Of the roughly 15,000 individual patients Esperanza sees each year, about 84% are Latino. At Esperanza, everyone who cares for patients must be competent in English and Spanish. Its comprehensive primary care services include adult health, pediatrics, dental, prenatal, behavioral health, nutrition counseling, spiritual care and more. 

In addition to its North Fifth Street location, Esperanza has two other locations, in Hunting Park and a newer site in Kensington, which opened in 2019 at the intersection of Kensington & Allegheny Avenues. 

Independence Blue Cross Foundation: A source of funding

The work and services Esperanza provide are helped greatly by the grants it receives. The Independence Blue Cross Foundation has supported Esperanza through its Blue Safety Net Program for nearly a decade, increasing access to primary health care and social services for Latino and minority residents in North Philadelphia. Esperanza was also awarded a grant from the Foundation’s Supporting Treatment and Overdose Prevention (STOP) initiative in 2018, which helped expand services to its new facility in Kensington — the epicenter of the opioid crisis.

“We were small and trying to meet the growing needs of more people, and this has continuously been possible because of the Foundation's grants,” said Post. 

Unrestricted grants have also allowed Esperanza to expand its programs and additional services to meet the unique needs of each patient that go beyond primary care. This flexibility in funding enabled Esperanza to offer social services for uninsured and underinsured patients for little or no cost. It also helped Esperanza to make enhancements to their bilingual patient portal, where patients can access information about their care, schedule appointments and ask questions. 

As part of its comprehensive addiction recovery services, the Kensington site offers medication-assisted treatment for those in recovery. Patients can also attend group sessions with Esperanza’s behavioral health consultants. The goal is to offer wholistic care that helps not only those battling addiction, but their families and the rest of the community. 

“This is a place where we can make a real difference,” said Post. “The Foundation’s support makes us feel that we’re not on our own.”

The Global Challenge of COVID-19

Esperanza has met the added burdens created by the pandemic by increasing access to testing in underserved and minority communities that are disproportionately affected by COVID-19. Esperanza offers free COVID-19 testing at two locations: drive-up testing by appointment five days a week at its Hunting Park site, and no-appointment-needed testing three days a week in partnership with Rock Ministries in Kensington.
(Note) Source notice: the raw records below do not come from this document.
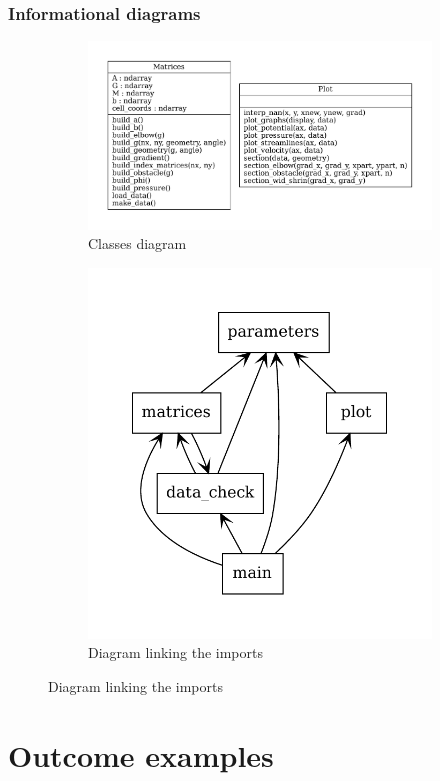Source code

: \section{Informational diagrams}
\begin{figure}[htbp]
      \centering
      \begin{subfigure}{.7\textwidth}
            \centering
            \includegraphics[width=.8\linewidth]{beta/classes_all.pdf}
            \caption{Classes diagram}
      \end{subfigure}

      \begin{subfigure}{.7\textwidth}
            \centering
            \includegraphics[width=.8\linewidth]{beta/packages_all.pdf}
            \caption{Diagram linking the imports}
      \end{subfigure}
\end{figure}
\newpage
\part{Outcome examples}
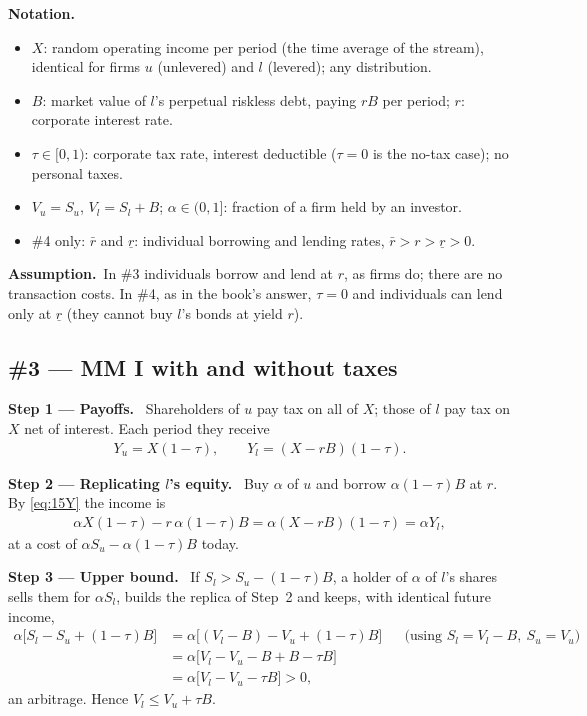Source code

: \documentclass[11pt,a4paper]{article}
\numberwithin{equation}{section}
\newcommand{\notation}{\par\smallskip\noindent\textbf{Notation.}}
\newcommand{\step}[2]{\par\smallskip\noindent\textbf{Step #1 --- #2.}~}
\newcommand{\assumption}{\par\smallskip\noindent\textbf{Assumption.}~}
\begin{document}
\notation
\begin{itemize}
  \item $X$: random operating income per period (the time average of the stream), identical for firms $u$ (unlevered) and $l$ (levered); any distribution.
  \item $B$: market value of $l$'s perpetual riskless debt, paying $rB$ per period; $r$: corporate interest rate.
  \item $\tau\in[0,1)$: corporate tax rate, interest deductible ($\tau=0$ is the no-tax case); no personal taxes.
  \item $V_u=S_u$, $V_l=S_l+B$; $\alpha\in(0,1]$: fraction of a firm held by an investor.
  \item \#4 only: $\bar r$ and $\underline r$: individual borrowing and lending rates, $\bar r>r>\underline r>0$.
\end{itemize}

\assumption In \#3 individuals borrow and lend at $r$, as firms do; there are no transaction
costs. In \#4, as in the book's answer, $\tau=0$ and individuals can lend only at $\underline r$
(they cannot buy $l$'s bonds at yield $r$).

\subsection*{\#3 --- MM I with and without taxes}

\step{1}{Payoffs} Shareholders of $u$ pay tax on all of $X$; those of $l$ pay tax on $X$ net of
interest. Each period they receive
\begin{align}
  Y_u = X(1-\tau), \qquad Y_l = (X-rB)(1-\tau). \label{eq:15Y}
\end{align}

\step{2}{Replicating $l$'s equity} Buy $\alpha$ of $u$ and borrow $\alpha(1-\tau)B$ at $r$. By \eqref{eq:15Y} the income is
\begin{align}
  \alpha X(1-\tau) - r\,\alpha(1-\tau)B = \alpha(X-rB)(1-\tau) = \alpha Y_l, \nonumber
\end{align}
at a cost of $\alpha S_u-\alpha(1-\tau)B$ today.

\step{3}{Upper bound} If $S_l>S_u-(1-\tau)B$, a holder of $\alpha$ of $l$'s shares sells them for
$\alpha S_l$, builds the replica of Step~2 and keeps, with identical future income,
\begin{align}
  \alpha\bigl[S_l-S_u+(1-\tau)B\bigr] &= \alpha\bigl[(V_l-B)-V_u+(1-\tau)B\bigr] && \text{(using } S_l=V_l-B,\ S_u=V_u) \nonumber\\
      &= \alpha\bigl[V_l-V_u-B+B-\tau B\bigr] \nonumber\\
      &= \alpha\bigl[V_l-V_u-\tau B\bigr] > 0, \nonumber
\end{align}
an arbitrage. Hence $V_l\le V_u+\tau B$.
\end{document}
“When the virus started, it was important to be able to do as much testing as possible, to make it more available to people that aren’t already Esperanza patients,” said Post. “By partnering with Rock Ministries, we were also able to test people who are homeless.”

Esperanza Testing Staff.

When people are tested for COVID-19, the Esperanza staff ask about their overall health to determine if they are receiving regular care and have a primary care doctor. If not, they are counseled about the services Esperanza offers and invited to become a patient.  

“Esperanza is the Spanish word for ‘hope’. That's what we're trying to do — bring hope into our community in a healthy way,” says Post.